As I write this, Ukraine tensions are escalating by the day – with Russia having placed an estimated 100,000 troops, tanks, artillery and missiles near the country’s frontiers. It’s said to be the biggest mobilisation Europe has seen in decades. With fear of war growing, natural gas prices have, unsurprisingly, been climbing higher and higher and European policymakers are on edge. A full-blown conflict could disrupt the massive volumes of gas Russia sends to Europe; approximately a third comes through Ukraine. But, the situation isn’t just about global gas supply and prices. A conflict could also impact raw materials crucial to the global economy.
Raw material ripple effect
Oil, wheat, aluminium, nickel and palladium – Russia is a heavyweight when it comes to supplying key raw materials. If the severity of the situation intensifies, food commodity costs could soar, leaving buyers vulnerable. Put simply, the price of bread could go up for many. Russia is also one of the biggest exporters of fertilisers; any cuts in supply would further exacerbate food inflation.
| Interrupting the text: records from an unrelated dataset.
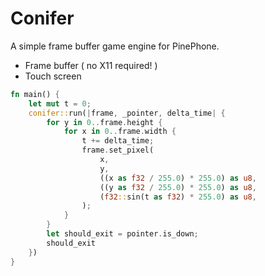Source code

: # Conifer

A simple frame buffer game engine for PinePhone.

* Frame buffer ( no X11 required! )
* Touch screen

```rust
fn main() {
    let mut t = 0;
    conifer::run(|frame, _pointer, delta_time| {
        for y in 0..frame.height {
            for x in 0..frame.width {
                t += delta_time;
                frame.set_pixel(
                    x,
                    y,
                    ((x as f32 / 255.0) * 255.0) as u8,
                    ((y as f32 / 255.0) * 255.0) as u8,
                    (f32::sin(t as f32) * 255.0) as u8,
                );
            }
        }
        let should_exit = pointer.is_down;
        should_exit
    })
}
```
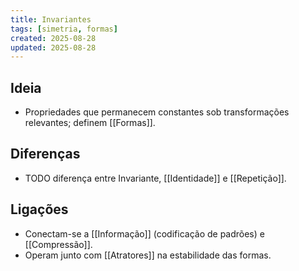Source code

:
 ```yaml
---
title: Invariantes
tags: [simetria, formas]
created: 2025-08-28
updated: 2025-08-28
---
```


## Ideia
- Propriedades que permanecem constantes sob transformações relevantes; definem [[Formas]].

## Diferenças
* TODO diferença entre Invariante, [[Identidade]] e [[Repetição]].

## Ligações
- Conectam-se a [[Informação]] (codificação de padrões) e [[Compressão]].
- Operam junto com [[Atratores]] na estabilidade das formas.

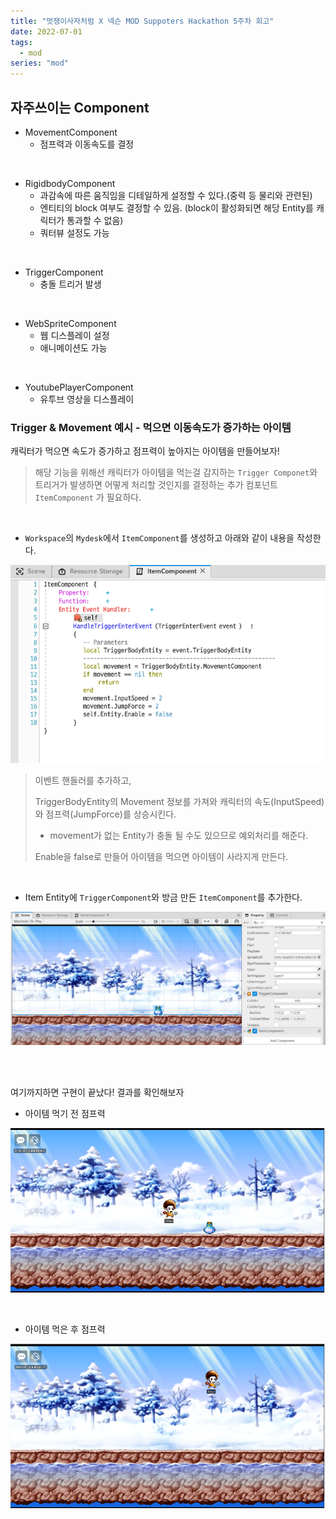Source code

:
 ```yaml
---
title: "멋쟁이사자처럼 X 넥슨 MOD Suppoters Hackathon 5주차 회고"
date: 2022-07-01
tags:
  - mod
series: "mod"
---
```


## 자주쓰이는 Component

* MovementComponent
  * 점프력과 이동속도를 결정

<br/>

* RigidbodyComponent
  * 과감속에 따른 움직임을 디테일하게 설정할 수 있다.(중력 등 물리와 관련된)
  * 엔티티의 block 여부도 결정할 수 있음. (block이 활성화되면 해당 Entity를 캐릭터가 통과할 수 없음)
  * 쿼터뷰 설정도 가능

<br/>

* TriggerComponent
  * 충돌 트리거 발생

<br/>

* WebSpriteComponent
  * 웹 디스플레이 설정
  * 애니메이션도 가능

<br/>

* YoutubePlayerComponent
  * 유투브 영상을 디스플레이





### Trigger & Movement 예시 - 먹으면 이동속도가 증가하는 아이템

캐릭터가 먹으면 속도가 증가하고 점프력이 높아지는 아이템을 만들어보자!

> 해당 기능을 위해선 캐릭터가 아이템을 먹는걸 감지하는 `Trigger Componet`와 트리거가 발생하면 어떻게 처리할 것인지를 결정하는 추가 컴포넌트 `ItemComponent` 가 필요하다.

<br/>

* `Workspace`의 `Mydesk`에서 `ItemComponent`를 생성하고 아래와 같이 내용을 작성한다.

![](./item-component.png)

> 이벤트 핸들러를 추가하고, <br/>
>
> TriggerBodyEntity의 Movement 정보를 가져와 캐릭터의 속도(InputSpeed)와 점프력(JumpForce)를 상승시킨다.<br/>
>
> * movement가 없는 Entity가 충돌 될 수도 있으므로 예외처리를 해준다.
>
> Enable을 false로 만들어 아이템을 먹으면 아이템이 사라지게 만든다.

<br/>

* Item Entity에  `TriggerComponent`와 방금 만든 `ItemComponent`를 추가한다.

![](./scene.png)

<br/>

<br/>

여기까지하면 구현이 끝났다! 결과를 확인해보자

* 아이템 먹기 전 점프력

![](./before.png)

<br/>

* 아이템 먹은 후 점프력

![](./after.png)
Then there are Russia’s rich metal deposits. Manufacturers are already facing critical shortages of metals – from aluminium to zinc. A palladium squeeze would hit particularly hard. Dubbed as more precious than gold or platinum, it’s a critical element in catalytic converters and hydrogen fuel cells. What’s more, its demand far outstrips supply already; Russia accounts for 40% of global supply.
To Western Sahara now and the desert dispute that’s aggravating the old rivalry between Algeria and Morocco. In November 2020, a decades-old conflict between Morocco and the Polisario Front (a nationalist movement seeking independence in Western Sahara, backed by Algeria) started heating up again. Over the following year, Morocco logged with the UN more than 1,000 “incidents” of Polisario firing on its units. While the Polisario Front says dozens of its soldiers and civilians have been killed. (You can read more about the background in our previous blog, here).
White gold rush
Aside from the humanitarian aspect, why is this regional dispute of global significance? Phosphate, for one. What may look like vast swathes of desert is, in fact, home to lucrative deposits of what’s often dubbed ‘white gold’. Morocco and the Western Sahara region ranked second in terms of annual phosphate output in 2020 – producing 37 million MT. Morocco’s deposits have therefore historically been of huge importance to the world’s food production; as a critical fertiliser ingredient, phosphate underpins global food supply.
On that note, another key player in the global phosphate supply chain is China – who, in November 2021, banned phosphate fertiliser exports until June 2022. So, we have fears over phosphate supply in Western Sahara and an existing Chinese freeze of exports – all with the power to threaten the West’s food security. And, of course, Russian fertiliser exports (that I’ve already mentioned), are also hanging in the balance.
And then there’s the continuing rare earth elements (REE) tug of war between China and the US. China commands roughly 85% of the REE export market, producing 62% of global raw mineral materials. And yet, a recent study showed that 80% of the US rare earth imports in 2019 were from the East Asian superpower. This is not new news. But, this is: in January, US senators proposed a law to increase domestic supplies of rare earth metal which will ease the country’s reliance on China by building a strategic reserve of minerals by 2025.
Whether this is realistic or not, given that currently the US only has one rare earth mine and has no capability to process REEs, is another question. China, meanwhile, has yet to seriously flex its strategic advantage. No doubt it doesn’t want to alienate its top trade partners, nor is it likely to want to encourage competitive supply chain development.
However, in my opinion, these commodity conflicts (whether physical or political) are demonstrating that supply chain competition needs to rev up and alternative producers discovered. And those alternatives need to be as close to ‘home’ as possible, as well as stable and consistent – to satiate the world’s thirst for raw materials. A thirst that is only going to become increasingly insatiable as climate change targets creep closer. Not to mention the increasing emphasis placed on the provenance of raw materials – and that will be the subject of my next blog ‘The politics of provenance’, coming up soon.